What I feel right now is that we could see conditions very similar to the 1995 crop. That is a crop that has a very good appearance, but in the end falls apart. My guts tell me that the crop looks a whole lot better than it actually is, but the worst thing that can happen would be an early frost on this late crop."
At the open:
The Sept. futures corn contract is 1 cent higher at $4.97. New-crop Dec. corn futures are 1 cent higher at $4.97. The Aug. soybean futures contract is trading 1 cent higher at $13.56, new-crop Nov. soybeans are trading 1 cent higher at $12.24. Sept. wheat futures are trading 5 cents higher at $6.54 per bushel. The Dec. soymeal futures are trading $3.80 per short ton higher at $369.30. The Dec. soyoil futures are trading $0.19 lower at $43.66.
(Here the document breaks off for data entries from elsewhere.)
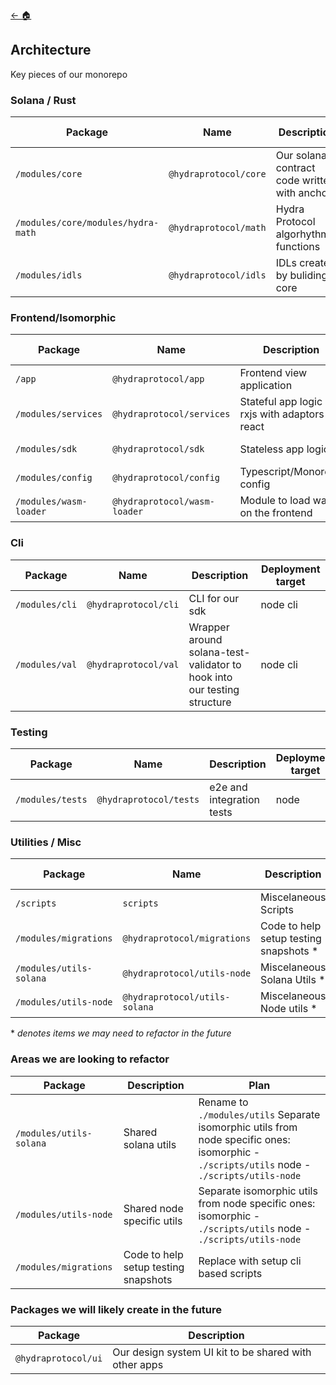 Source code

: [← 🏠](./CONTRIBUTING.md)

## Architecture

Key pieces of our monorepo

### Solana / Rust

| Package                            | Name                  | Description                                  | Deployment target |
| ---------------------------------- | --------------------- | -------------------------------------------- | ----------------- |
| `/modules/core`                    | `@hydraprotocol/core` | Our solana contract code written with anchor | solana cluster    |
| `/modules/core/modules/hydra-math` | `@hydraprotocol/math` | Hydra Protocol algorhythmic functions        | solana cluster    |
| `/modules/idls`                    | `@hydraprotocol/idls` | IDLs created by buliding core                | json              |

### Frontend/Isomorphic

| Package                | Name                         | Description                                        | Deployment target |
| ---------------------- | ---------------------------- | -------------------------------------------------- | ----------------- |
| `/app`                 | `@hydraprotocol/app`         | Frontend view application                          | browser           |
| `/modules/services`    | `@hydraprotocol/services`    | Stateful app logic in rxjs with adaptors for react | browser           |
| `/modules/sdk`         | `@hydraprotocol/sdk`         | Stateless app logic                                | node / browser    |
| `/modules/config`      | `@hydraprotocol/config`      | Typescript/Monorepo config                         | node / browser    |
| `/modules/wasm-loader` | `@hydraprotocol/wasm-loader` | Module to load wasm on the frontend                | browser           |

### Cli

| Package        | Name                 | Description                                                             | Deployment target |
| -------------- | -------------------- | ----------------------------------------------------------------------- | ----------------- |
| `/modules/cli` | `@hydraprotocol/cli` | CLI for our sdk                                                         | node cli          |
| `/modules/val` | `@hydraprotocol/val` | Wrapper around solana-test-validator to hook into our testing structure | node cli          |

### Testing

| Package          | Name                   | Description               | Deployment target |
| ---------------- | ---------------------- | ------------------------- | ----------------- |
| `/modules/tests` | `@hydraprotocol/tests` | e2e and integration tests | node              |

### Utilities / Misc

| Package                 | Name                          | Description                             | Deployment target |
| ----------------------- | ----------------------------- | --------------------------------------- | ----------------- |
| `/scripts`              | `scripts`                     | Miscelaneous Scripts                    | bash/node         |
| `/modules/migrations`   | `@hydraprotocol/migrations`   | Code to help setup testing snapshots \* | node cli          |
| `/modules/utils-solana` | `@hydraprotocol/utils-node`   | Miscelaneous Solana Utils \*            | browser/node      |
| `/modules/utils-node`   | `@hydraprotocol/utils-solana` | Miscelaneous Node utils \*              | node cli          |

\* _denotes items we may need to refactor in the future_

### Areas we are looking to refactor

| Package                 | Description                          | Plan                                                                                                                                        |
| ----------------------- | ------------------------------------ | ------------------------------------------------------------------------------------------------------------------------------------------- |
| `/modules/utils-solana` | Shared solana utils                  | Rename to `./modules/utils` Separate isomorphic utils from node specific ones: isomorphic - `./scripts/utils` node - `./scripts/utils-node` |
| `/modules/utils-node`   | Shared node specific utils           | Separate isomorphic utils from node specific ones: isomorphic - `./scripts/utils` node - `./scripts/utils-node`                             |
| `/modules/migrations`   | Code to help setup testing snapshots | Replace with setup cli based scripts                                                                                                        |

### Packages we will likely create in the future

| Package             | Description                                           |
| ------------------- | ----------------------------------------------------- |
| `@hydraprotocol/ui` | Our design system UI kit to be shared with other apps |
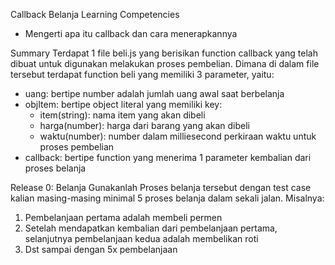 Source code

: Callback Belanja
Learning Competencies

-   Mengerti apa itu callback dan cara menerapkannya

Summary
Terdapat 1 file beli.js yang berisikan function callback yang telah dibuat untuk digunakan melakukan proses pembelian. Dimana di dalam file tersebut terdapat function beli yang memiliki 3 parameter, yaitu:

-   uang: bertipe number adalah jumlah uang awal saat berbelanja
-   objItem: bertipe object literal yang memiliki key:
    -   item(string): nama item yang akan dibeli
    -   harga(number): harga dari barang yang akan dibeli
    -   waktu(number): number dalam milliesecond perkiraan waktu untuk proses pembelian
-   callback: bertipe function yang menerima 1 parameter kembalian dari proses belanja

Release 0: Belanja
Gunakanlah Proses belanja tersebut dengan test case kalian masing-masing minimal 5 proses belanja dalam sekali jalan. Misalnya:

1. Pembelanjaan pertama adalah membeli permen
2. Setelah mendapatkan kembalian dari pembelanjaan pertama, selanjutnya pembelanjaan kedua adalah membelikan roti
3. Dst sampai dengan 5x pembelanjaan

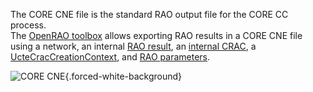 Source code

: The CORE CNE file is the standard RAO output file for the CORE CC process.  
The [OpenRAO toolbox](https://github.com/powsybl/powsybl-open-rao/tree/main/data/result-exporter/core-cne-exporter)
allows exporting RAO results in a CORE CNE file using a network, an internal [RAO result](/output-data/rao-result.md),
an [internal CRAC](/input-data/crac/json.md), a [UcteCracCreationContext](/input-data/crac/creation-context.md#ucte-implementation),
and [RAO parameters](/parameters.md).

![CORE CNE](/_static/img/core-cne.png){.forced-white-background} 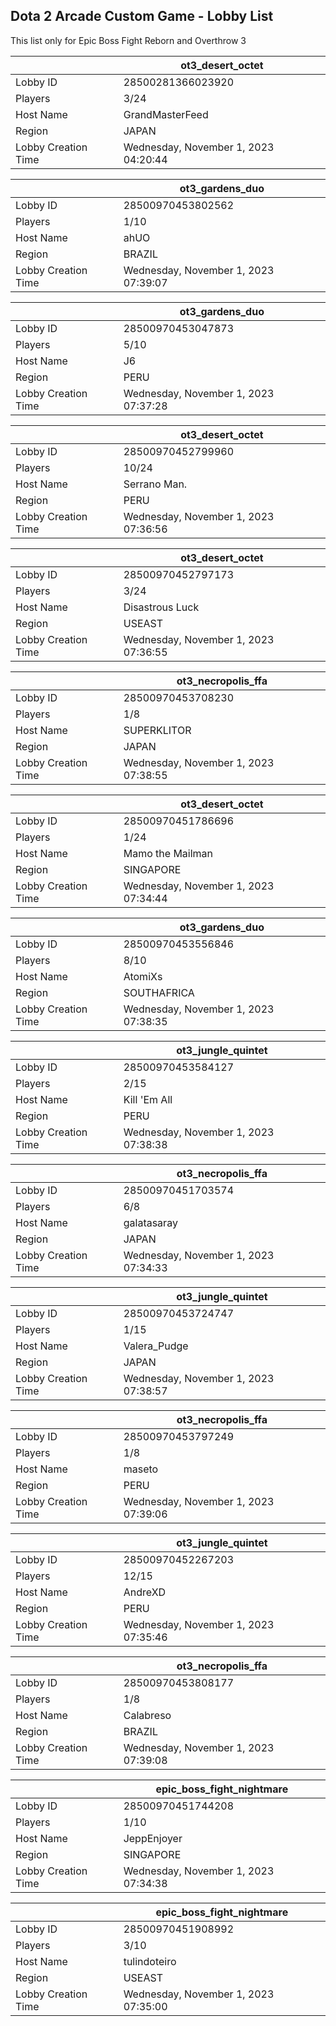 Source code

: ## Dota 2 Arcade Custom Game - Lobby List

This list only for Epic Boss Fight Reborn and Overthrow 3

|  | ot3_desert_octet |
| ------ | ------ |
| Lobby ID | 28500281366023920 |
| Players | 3/24 |
| Host Name | GrandMasterFeed |
| Region | JAPAN |
| Lobby Creation Time | Wednesday, November 1, 2023 04:20:44 |


|  | ot3_gardens_duo |
| ------ | ------ |
| Lobby ID | 28500970453802562 |
| Players | 1/10 |
| Host Name | ahUO |
| Region | BRAZIL |
| Lobby Creation Time | Wednesday, November 1, 2023 07:39:07 |


|  | ot3_gardens_duo |
| ------ | ------ |
| Lobby ID | 28500970453047873 |
| Players | 5/10 |
| Host Name | J6 |
| Region | PERU |
| Lobby Creation Time | Wednesday, November 1, 2023 07:37:28 |


|  | ot3_desert_octet |
| ------ | ------ |
| Lobby ID | 28500970452799960 |
| Players | 10/24 |
| Host Name | Serrano Man. |
| Region | PERU |
| Lobby Creation Time | Wednesday, November 1, 2023 07:36:56 |


|  | ot3_desert_octet |
| ------ | ------ |
| Lobby ID | 28500970452797173 |
| Players | 3/24 |
| Host Name | Disastrous Luck |
| Region | USEAST |
| Lobby Creation Time | Wednesday, November 1, 2023 07:36:55 |


|  | ot3_necropolis_ffa |
| ------ | ------ |
| Lobby ID | 28500970453708230 |
| Players | 1/8 |
| Host Name | SUPERKLITOR |
| Region | JAPAN |
| Lobby Creation Time | Wednesday, November 1, 2023 07:38:55 |


|  | ot3_desert_octet |
| ------ | ------ |
| Lobby ID | 28500970451786696 |
| Players | 1/24 |
| Host Name | Mamo the Mailman |
| Region | SINGAPORE |
| Lobby Creation Time | Wednesday, November 1, 2023 07:34:44 |


|  | ot3_gardens_duo |
| ------ | ------ |
| Lobby ID | 28500970453556846 |
| Players | 8/10 |
| Host Name | AtomiXs |
| Region | SOUTHAFRICA |
| Lobby Creation Time | Wednesday, November 1, 2023 07:38:35 |


|  | ot3_jungle_quintet |
| ------ | ------ |
| Lobby ID | 28500970453584127 |
| Players | 2/15 |
| Host Name | Kill 'Em All |
| Region | PERU |
| Lobby Creation Time | Wednesday, November 1, 2023 07:38:38 |


|  | ot3_necropolis_ffa |
| ------ | ------ |
| Lobby ID | 28500970451703574 |
| Players | 6/8 |
| Host Name | galatasaray |
| Region | JAPAN |
| Lobby Creation Time | Wednesday, November 1, 2023 07:34:33 |


|  | ot3_jungle_quintet |
| ------ | ------ |
| Lobby ID | 28500970453724747 |
| Players | 1/15 |
| Host Name | Valera_Pudge |
| Region | JAPAN |
| Lobby Creation Time | Wednesday, November 1, 2023 07:38:57 |


|  | ot3_necropolis_ffa |
| ------ | ------ |
| Lobby ID | 28500970453797249 |
| Players | 1/8 |
| Host Name | maseto |
| Region | PERU |
| Lobby Creation Time | Wednesday, November 1, 2023 07:39:06 |


|  | ot3_jungle_quintet |
| ------ | ------ |
| Lobby ID | 28500970452267203 |
| Players | 12/15 |
| Host Name | AndreXD |
| Region | PERU |
| Lobby Creation Time | Wednesday, November 1, 2023 07:35:46 |


|  | ot3_necropolis_ffa |
| ------ | ------ |
| Lobby ID | 28500970453808177 |
| Players | 1/8 |
| Host Name | Calabreso |
| Region | BRAZIL |
| Lobby Creation Time | Wednesday, November 1, 2023 07:39:08 |


|  | epic_boss_fight_nightmare |
| ------ | ------ |
| Lobby ID | 28500970451744208 |
| Players | 1/10 |
| Host Name | JeppEnjoyer |
| Region | SINGAPORE |
| Lobby Creation Time | Wednesday, November 1, 2023 07:34:38 |


|  | epic_boss_fight_nightmare |
| ------ | ------ |
| Lobby ID | 28500970451908992 |
| Players | 3/10 |
| Host Name | tulindoteiro |
| Region | USEAST |
| Lobby Creation Time | Wednesday, November 1, 2023 07:35:00 |


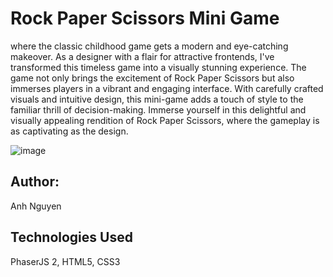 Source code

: # Rock Paper Scissors Mini Game 

where the classic childhood game gets a modern and eye-catching makeover. As a designer with a flair for attractive frontends, I've transformed this timeless game into a visually stunning experience. The game not only brings the excitement of Rock Paper Scissors but also immerses players in a vibrant and engaging interface. With carefully crafted visuals and intuitive design, this mini-game adds a touch of style to the familiar thrill of decision-making. Immerse yourself in this delightful and visually appealing rendition of Rock Paper Scissors, where the gameplay is as captivating as the design.

![image](https://github.com/anhnguyen148/rock-paper-scissors-game/assets/112355299/a519e2b0-0c04-42ff-836f-cc0196f52404)

## Author:
Anh Nguyen

## Technologies Used
PhaserJS 2, HTML5, CSS3
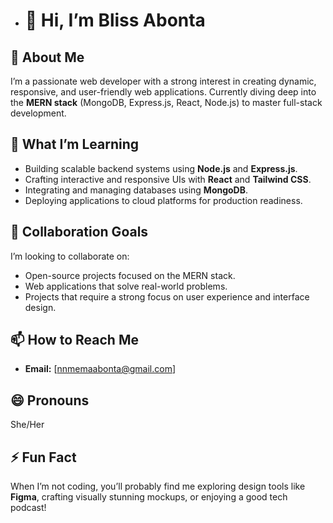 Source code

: 
- # 👋 Hi, I’m Bliss Abonta 

## 👀 About Me  
I’m a passionate web developer with a strong interest in creating dynamic, responsive, and user-friendly web applications. Currently diving deep into the **MERN stack** (MongoDB, Express.js, React, Node.js) to master full-stack development.

## 🌱 What I’m Learning  
- Building scalable backend systems using **Node.js** and **Express.js**.  
- Crafting interactive and responsive UIs with **React** and **Tailwind CSS**.  
- Integrating and managing databases using **MongoDB**.  
- Deploying applications to cloud platforms for production readiness.

## 💞️ Collaboration Goals  
I’m looking to collaborate on:  
- Open-source projects focused on the MERN stack.  
- Web applications that solve real-world problems.  
- Projects that require a strong focus on user experience and interface design.

## 📫 How to Reach Me  
- **Email:** [nnmemaabonta@gmail.com]


## 😄 Pronouns  
She/Her  

## ⚡ Fun Fact  
When I’m not coding, you’ll probably find me exploring design tools like **Figma**, crafting visually stunning mockups, or enjoying a good tech podcast!  


<!---
blissabonta/blissabonta is a ✨ special ✨ repository because its `README.md` (this file) appears on your GitHub profile.
You can click the Preview link to take a look at your changes.
--->
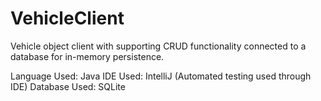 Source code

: # VehicleClient
Vehicle object client with supporting CRUD functionality connected to a database for in-memory persistence.

Language Used:  Java
IDE Used:       IntelliJ (Automated testing used through IDE)
Database Used:  SQLite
In the outside markets, the NYMEX crude oil is $0.60 per barrel lower, the dollar is higher and the Dow Jones Industrials are 66 points lower.
--USDA announces Friday that an 'unknown' bought 211,328 tons of U.S. corn.
--USDA announces Friday that China bought 220,000 tons of U.S. soybeans for 2013-14 delivery.
--S. Korea has bought 750,000 tons of corn, wheat in the last nine days. But, not all from the U.S.
This is what happens when you knock the market back as much as we have this week. I mean, let's just take soymeal, for instance. Since Monday, that market has closed 'limit' down three days in a row and has fallen $100/ton. .
Early calls: Corn is seen 1-2 cents higher (old-crop), soybeans 3-5 cents higher (old-crop), and wheat 6-8 cents higher. Meanwhile, new-crop corn 2-4 cents higher and soybeans are seen 3-5 cents higher.
Overnight grain, soybean markets=Trading higher.
Crude Oil=$0.09 per barrel higher.
Wall Street=Seen lower, as earnings data is quiet and investors have turned their attention to next week's two-day Fed Policy meetings.
World=Asia/Pacific stocks were mixed-to-lower and Europe's stocks are mixed-to-lower. China's efforts to overhaul its industrial sector is hurting world stocks.
More in a minute,
07-26-2013 07:25 AM
Still can't buy spot corn from my local elevator for under 6. the cash bid is 5.57 this morning. they always add 50 cents to it if I am buying. Hopefully these meal prices come down soon to. Got 3 tenths last night made me feel real good.
07-26-2013 08:01 AM
The front moved thru with only a sprinkle, disappointing again in N. Illinois. After adding up all the tenths, we have had only about 8 tenths for July. I know many places are dry, and rain in July makes corn. We look better than last year, but will we finish much better. The 2009 frost hurt us bad and this year seems eerily similar. High of 68 forecast for tomorrow( July 27 !!!!!), and that's not under a rain cloud. Northern cornbelt to be cool in 6-10, 8-14. Watch out.
07-26-2013 01:04 PM
From my own blog:
Safras & Mercado, a consultancy based in Porto Alegre, Rio Grande do Sul, has released a new projection for the 2013/2014 corn and soybean crop season in Brazil. The consultancy forecasts that Brazil will increase 3.7 percent of its soybean are compared to the previous crop, occupying nearly 71.5 million acres with the oilseed. If this figures are confirmed later on, the amount produced would reach 88.1 million tons – 7.4 percent more than in 2012/2013.
“Productivity generated by higher technogy is at 3.04 tons/ha, much higher than the current 2.9 tons/ha, but is below the 2011 records”, analyzed França Júnior, market analyst at Safras & Mercado.
Corn would have, according to Safra & Mercado, its area reduced in Brazil to approximately 13.05 million acres, which is 10.1 percent lower. Considering the weather conditions, the second corn crop is estimated at 42.6 million tons – also lower than in 2012/2013.